Outrage over AI is pointless if we’re clueless about AI models
Yet, too often, they stop short of confronting the hard questions. It is easier to talk about a single high-profile lapse than to ask why such failures recur and what that reveals about the design of this technology and challenge of governing it.
Take the case of xAI’s Grok chatbot, which recently hit the news for generating deeply offensive and antisemitic output. As expected, the firm issued an apology and pledged reforms. Such gestures have become a ritual across the AI industry.
The immediate response to the latest scandal was a chorus demanding fines, tougher deterrents and stricter oversight. All of these are understandable and even justified. Yet, they risk treating symptoms while leaving the underlying ailment untouched.
What is frequently missed is that artificial intelligence remains an evolving field. The models drawing alarm are built through rapid iterations, with techniques, safeguards and deployment strategies shifting almost as quickly as they appear.
Historically, regulation has always trailed innovation. From early aviation to financial derivatives and digital privacy, lawmakers have struggled to keep pace with the speed and complexity of any evolving technology. It is wishful to assume AI would be any different.
Recent debates over water-marking, alignment methods and open-source risks show that even within the field, consensus is elusive and best practices are in flux.
At the same time, arguing for careful regulation does not diminish the real risks of AI. The question is not whether regulation is needed, but how to design it such that it rests on a genuine technical understanding, keeps pace with fast-moving systems and avoids becoming a reactive set of penalties imposed only after harm has been done.
The uncomfortable truth is that the very power of generative models lies in their unpredictability. These systems do not fetch fixed answers, but create new responses from complex probabilistic patterns in their training data.
Harmful or shocking outputs are not mere accidents or lapses in corporate discipline. They stem from how these models work. Calling for harsh penalties without grappling with this design paradox offers the illusion of certainty in a space where certainty cannot be guaranteed.
That said, accountability cannot be set aside just because the technology is complex. The real test is whether it changes incentives rather than merely making headlines. Financial liability has its place.
Yet, it is often overlooks the fact that strict penalties could slow innovation and entrench the dominance of a few large firms that are able to bear compliance costs.
We have seen this before. Over decades, regulatory fines have barely dented the profits of Big Tech giants like Microsoft, Google and Meta. Their ability to hire expensive legal teams and absorb penalties has meant such ‘deterrents’ have done little to curb their market power, while consumer dependence on their products has only deepened.
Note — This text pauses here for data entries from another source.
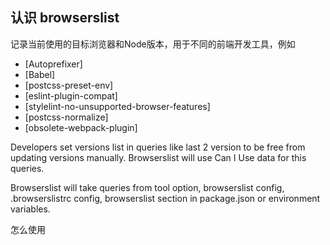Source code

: ## 认识 browserslist
记录当前使用的目标浏览器和Node版本，用于不同的前端开发工具，例如
* [Autoprefixer]
* [Babel]
* [postcss-preset-env]
* [eslint-plugin-compat]
* [stylelint-no-unsupported-browser-features]
* [postcss-normalize]
* [obsolete-webpack-plugin]

Developers set versions list in queries like last 2 version to be free from updating versions manually. Browserslist will use Can I Use data for this queries.

Browserslist will take queries from tool option, browserslist config, .browserslistrc config, browserslist section in package.json or environment variables.

怎么使用
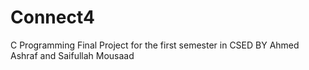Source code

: # Connect4
C Programming Final Project for the first semester in CSED BY Ahmed Ashraf and Saifullah Mousaad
Such measures may end up reducing competition and diversity without tackling the technology’s real risks.
Deeper still lies a question rarely asked amid calls for AI regulation. Does the competence to supervise models and enforce rules exist? Across countries, AI oversight remains nascent. In many places, including India, legal frameworks for AI are yet to take shape.
Policymakers speak confidently of alignment, water-marking and output explainability, but usually do so from a position that is reliant on borrowed expertise. Turning ambition into technically grounded and enforceable regulation is only just beginning.
Beyond regulators, courts too will need special training to handle the nuances of AI disputes. Without the requisite competence, regulation risks serving institutional pride more than user protection. This gap matters because AI oversight must keep up with digital systems whose capabilities and risks evolve quickly.
Without steady investment in institutional knowledge, regulation would become reactive and symbolic, driven more by outrage than informed judgement. Regulation, however, must look past appearances to truly serve the public good.
Beyond the instinct to punish AI firms, a more effective path lies in radical transparency. Today, the largest AI companies reveal little about the data that trains their models, the safeguards they apply or the trade-offs they make between capability and control.
Independent audits, systematic red-teaming and detailed reporting of failures could align private incentives with the public good far better than fines imposed after an event.
Like in financial markets, it is disclosure and scrutiny that discipline complex systems. This is also why India must remain open to supporting open-source AI development for greater robustness, rather than give in to industrial lobbies eager to lock in closed models. Regulation must aim to align the public interest with private innovation.
It is tempting to reach for the regulatory hammer. Yet, what we need first is the clarity of better lenses to see what these models truly are. Without that, we will stay caught in a cycle of outrage and apology, while the real questions remain unanswered.
The author is a corporate advisor and author of ‘Family and Dhanda’.